Tết Đoan Ngọ (Chữ Hán: 節端午), Tết Đoan Dương or Tết giết sâu bọ is the Vietnamese version of Chinese Duanwu festival (literally: Tết: festival, Đoan: the start/straight/middle/righteousness/just, Ngọ: at noon (from 11 am to 1 pm). Đoan Ngọ is the moment that the sun is the most near to the earth and this day often is "The middle day of summer" (Hạ chí).
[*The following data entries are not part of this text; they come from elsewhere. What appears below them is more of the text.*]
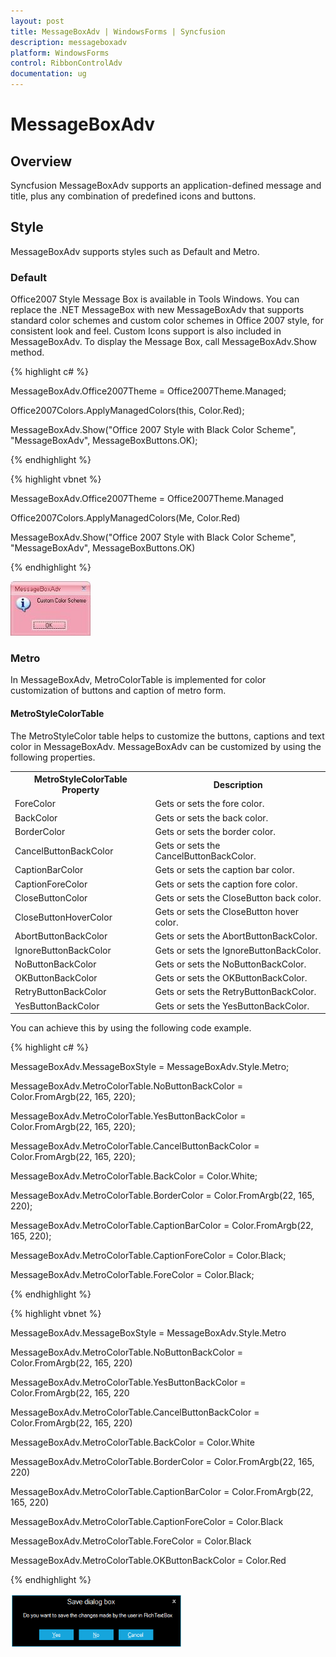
```yaml
---
layout: post
title: MessageBoxAdv | WindowsForms | Syncfusion
description: messageboxadv
platform: WindowsForms
control: RibbonControlAdv
documentation: ug
---
```


# MessageBoxAdv

## Overview

Syncfusion MessageBoxAdv supports an application-defined message and title, plus any combination of predefined icons and buttons.

## Style

MessageBoxAdv supports styles such as Default and Metro.

### Default

Office2007 Style Message Box is available in Tools Windows. You can replace the .NET MessageBox with new MessageBoxAdv that supports standard color schemes and custom color schemes in Office 2007 style, for consistent look and feel. Custom Icons support is also included in MessageBoxAdv. To display the Message Box, call MessageBoxAdv.Show method.

{% highlight c# %}

MessageBoxAdv.Office2007Theme = Office2007Theme.Managed;

Office2007Colors.ApplyManagedColors(this, Color.Red);

MessageBoxAdv.Show("Office 2007 Style with Black Color Scheme", "MessageBoxAdv", MessageBoxButtons.OK);

{% endhighlight %}

{% highlight vbnet %}

MessageBoxAdv.Office2007Theme = Office2007Theme.Managed

Office2007Colors.ApplyManagedColors(Me, Color.Red)

MessageBoxAdv.Show("Office 2007 Style with Black Color Scheme", "MessageBoxAdv", MessageBoxButtons.OK)

{% endhighlight %}

![](MessageBoxAdv_images/MessageBoxAdv_img1.jpeg)

### Metro

In MessageBoxAdv, MetroColorTable is implemented for color customization of buttons and caption of metro form. 


#### MetroStyleColorTable

The MetroStyleColor table helps to customize the buttons, captions and text color in MessageBoxAdv. MessageBoxAdv can be customized by using the following properties.

<table>
<tr>
<th>
MetroStyleColorTable Property</th><th>
Description</th></tr>
<tr>
<td>
ForeColor</td><td>
Gets or sets the fore color.</td></tr>
<tr>
<td>
BackColor</td><td>
Gets or sets the back color.</td></tr>
<tr>
<td>
BorderColor</td><td>
Gets or sets the border color.</td></tr>
<tr>
<td>
CancelButtonBackColor</td><td>
Gets or sets the CancelButtonBackColor.</td></tr>
<tr>
<td>
CaptionBarColor</td><td>
Gets or sets the caption bar color.</td></tr>
<tr>
<td>
CaptionForeColor</td><td>
Gets or sets the caption fore color.</td></tr>
<tr>
<td>
CloseButtonColor</td><td>
Gets or sets the CloseButton back color.</td></tr>
<tr>
<td>
CloseButtonHoverColor</td><td>
Gets or sets the CloseButton hover color.</td></tr>
<tr>
<td>
AbortButtonBackColor</td><td>
Gets or sets the AbortButtonBackColor.</td></tr>
<tr>
<td>
IgnoreButtonBackColor</td><td>
Gets or sets the IgnoreButtonBackColor.</td></tr>
<tr>
<td>
NoButtonBackColor</td><td>
Gets or sets the NoButtonBackColor.</td></tr>
<tr>
<td>
OKButtonBackColor</td><td>
Gets or sets the OKButtonBackColor.</td></tr>
<tr>
<td>
RetryButtonBackColor</td><td>
Gets or sets the RetryButtonBackColor.</td></tr>
<tr>
<td>
YesButtonBackColor</td><td>
Gets or sets the YesButtonBackColor.</td></tr>
</table>


You can achieve this by using the following code example.

{% highlight c# %}

 MessageBoxAdv.MessageBoxStyle = MessageBoxAdv.Style.Metro;

 MessageBoxAdv.MetroColorTable.NoButtonBackColor = Color.FromArgb(22, 165, 220);

 MessageBoxAdv.MetroColorTable.YesButtonBackColor = Color.FromArgb(22, 165, 220);

 MessageBoxAdv.MetroColorTable.CancelButtonBackColor = Color.FromArgb(22, 165, 220);

 MessageBoxAdv.MetroColorTable.BackColor = Color.White;

 MessageBoxAdv.MetroColorTable.BorderColor = Color.FromArgb(22, 165, 220);

 MessageBoxAdv.MetroColorTable.CaptionBarColor = Color.FromArgb(22, 165, 220);

 MessageBoxAdv.MetroColorTable.CaptionForeColor = Color.Black;

 MessageBoxAdv.MetroColorTable.ForeColor = Color.Black;

{% endhighlight %}

{% highlight vbnet %}

MessageBoxAdv.MessageBoxStyle = MessageBoxAdv.Style.Metro

 MessageBoxAdv.MetroColorTable.NoButtonBackColor = Color.FromArgb(22, 165, 220)

 MessageBoxAdv.MetroColorTable.YesButtonBackColor = Color.FromArgb(22, 165, 220

 MessageBoxAdv.MetroColorTable.CancelButtonBackColor = Color.FromArgb(22, 165, 220)

 MessageBoxAdv.MetroColorTable.BackColor = Color.White

 MessageBoxAdv.MetroColorTable.BorderColor = Color.FromArgb(22, 165, 220)

 MessageBoxAdv.MetroColorTable.CaptionBarColor = Color.FromArgb(22, 165, 220)

 MessageBoxAdv.MetroColorTable.CaptionForeColor = Color.Black

 MessageBoxAdv.MetroColorTable.ForeColor = Color.Black 

 MessageBoxAdv.MetroColorTable.OKButtonBackColor = Color.Red

{% endhighlight %}

![](MessageBoxAdv_images/MessageBoxAdv_img2.png)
In Vietnam, this day is also the death anniversary of National Mother Âu Cơ. 

Compared to Cantonese Chinese term "dyun eng" (which is duan wu in Mandarin Chinese) ngo/eng/wu all refer to the ancient Chinese calendar term: the seventh of the twelve Earthly Branches, which was a component for determining time based on a series of 60 years (just as today we refer to 100 year periods as centuries).)  Ngo/eng/wu refers to the sun at noon.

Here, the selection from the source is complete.